A imposição aos juízes inferiores de se adotar o efeito vinculante às Sumulas, ocasionariam a violação dos poderes, bem como a afronta ao princípio do duplo grau de jurisdição.

É justamente aí que se situa um dos imensuráveis inconvenientes da adoção do caráter vinculativo das Súmulas. Estas, se adotadas em conformidade com seu sistema originário (de Common law), podem estagnar todo o sistema brasileiro, revelando-se como uma agravante à crise instaurada no Poder Judiciário.

Introduzir num sistema jurídico de “Civil law”, a Súmula de efeito vinculante, por sua vez característica do sistema de “Common law”, atropelando os Princípios Processuais e Constitucionais do estado, é trair o ideal de justiça do Estado Democrático de Direito.

Isso porque, cabe ao Estado Democrático de Direito o dever de oferecer meios para que o cidadão não só exerça o direito à Justiça e ao Devido Processo Legal, mas para que participe na vida política, através das leis, e na jurídica, através do Processo justo, manifestando o seu direito ao contraditório e a ampla defesa, bem como os demais previstos no ordenamento jurídico.

A celeridade e a economicidade, embora sejam, em geral, benéficas ao desenvolvimento do processo, nem sempre correspondem às condições necessárias, tampouco suficientes, da efetiva justiça, pois de nada vale a prática regular de atos processuais, se não se permite às partes a participação ampla e irrestrita na construção do provimento, e, conseqüentemente, a reafirmação da construção do paradigma democrático do Estado em que se inserem.

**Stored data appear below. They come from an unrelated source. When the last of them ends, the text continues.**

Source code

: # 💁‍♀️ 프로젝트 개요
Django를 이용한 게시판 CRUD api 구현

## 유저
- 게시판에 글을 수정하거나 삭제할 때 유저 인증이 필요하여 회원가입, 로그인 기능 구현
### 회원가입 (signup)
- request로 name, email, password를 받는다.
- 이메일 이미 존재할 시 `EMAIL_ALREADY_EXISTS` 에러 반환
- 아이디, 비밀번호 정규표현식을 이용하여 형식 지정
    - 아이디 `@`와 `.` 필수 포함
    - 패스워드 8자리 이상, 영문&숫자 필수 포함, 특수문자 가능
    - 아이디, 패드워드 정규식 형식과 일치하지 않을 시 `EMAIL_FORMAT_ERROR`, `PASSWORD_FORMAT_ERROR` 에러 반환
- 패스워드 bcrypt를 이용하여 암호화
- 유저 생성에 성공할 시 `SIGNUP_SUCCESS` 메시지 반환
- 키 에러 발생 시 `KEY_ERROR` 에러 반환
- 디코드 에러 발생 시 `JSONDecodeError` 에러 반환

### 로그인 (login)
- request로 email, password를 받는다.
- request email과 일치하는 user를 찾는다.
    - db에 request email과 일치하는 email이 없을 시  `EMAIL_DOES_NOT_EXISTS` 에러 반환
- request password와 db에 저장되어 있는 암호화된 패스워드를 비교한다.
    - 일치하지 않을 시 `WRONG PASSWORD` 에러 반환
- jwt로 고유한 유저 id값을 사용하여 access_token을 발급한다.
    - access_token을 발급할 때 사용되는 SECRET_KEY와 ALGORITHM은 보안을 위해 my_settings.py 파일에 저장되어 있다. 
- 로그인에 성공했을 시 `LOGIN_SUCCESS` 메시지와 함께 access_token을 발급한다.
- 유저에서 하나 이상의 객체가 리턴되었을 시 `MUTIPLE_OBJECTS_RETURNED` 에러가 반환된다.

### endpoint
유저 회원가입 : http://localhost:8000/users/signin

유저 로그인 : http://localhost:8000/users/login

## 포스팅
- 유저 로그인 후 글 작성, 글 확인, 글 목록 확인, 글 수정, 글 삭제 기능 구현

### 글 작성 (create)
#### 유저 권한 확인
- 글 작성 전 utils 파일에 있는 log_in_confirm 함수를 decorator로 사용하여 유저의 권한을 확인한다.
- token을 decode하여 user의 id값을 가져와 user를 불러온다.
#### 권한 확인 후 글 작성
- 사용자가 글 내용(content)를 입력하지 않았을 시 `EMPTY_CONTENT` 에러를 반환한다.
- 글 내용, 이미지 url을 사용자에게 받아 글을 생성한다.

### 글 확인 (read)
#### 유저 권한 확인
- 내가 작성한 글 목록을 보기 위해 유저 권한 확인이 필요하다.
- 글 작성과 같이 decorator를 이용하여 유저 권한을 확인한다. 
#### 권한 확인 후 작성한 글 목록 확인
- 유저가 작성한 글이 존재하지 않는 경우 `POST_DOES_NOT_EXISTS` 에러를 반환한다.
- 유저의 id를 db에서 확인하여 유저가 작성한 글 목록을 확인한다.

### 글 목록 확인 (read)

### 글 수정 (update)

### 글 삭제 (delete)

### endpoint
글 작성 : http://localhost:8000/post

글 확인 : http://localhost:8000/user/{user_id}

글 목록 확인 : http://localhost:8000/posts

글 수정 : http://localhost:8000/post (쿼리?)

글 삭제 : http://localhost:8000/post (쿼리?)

Tais Princípios proporcionam, isto sim, a solução das controvérsias de forma mais rápida, mais eficaz, porém, nem sempre de forma mais satisfatória.

Ora, o caráter emergencial da solução dos litígios não se confunde com a efetividade da prestação jurisdicional. De tal forma que, apesar de se constituírem importantes Princípios Processuais, a observância da Celeridade e da Economia Processual não deve ser feita em detrimento de outros Princípios também recepcionados pela Constituição Federal da República.

Assim, a inserção da Súmula de efeito vinculante no sistema Jurídico não constitui a solução para crise do Poder Judiciário mais eficaz para que seja assegurada a efetividade da justiça. Primeiro porque demasiado ingênuo pretender que a integridade dos Juízos inferiores do país encampasse, passivamente as teses sufragadas pelos Tribunais. Segundo, porque, ainda que se instituísse a punição dos juízes por crime de responsabilidade pela não observância do precedente, a mínima conseqüência seria a petrificação, o engessamento do complexo e dialético do sistema, pois da mesma forma, seria, ainda, mais ingênuo pretender-se que todos os juízes julgassem contra o precedente.

Temos ainda um longo caminho a percorrer, na busca incansável de uma solução eficaz, à crise do Judiciário!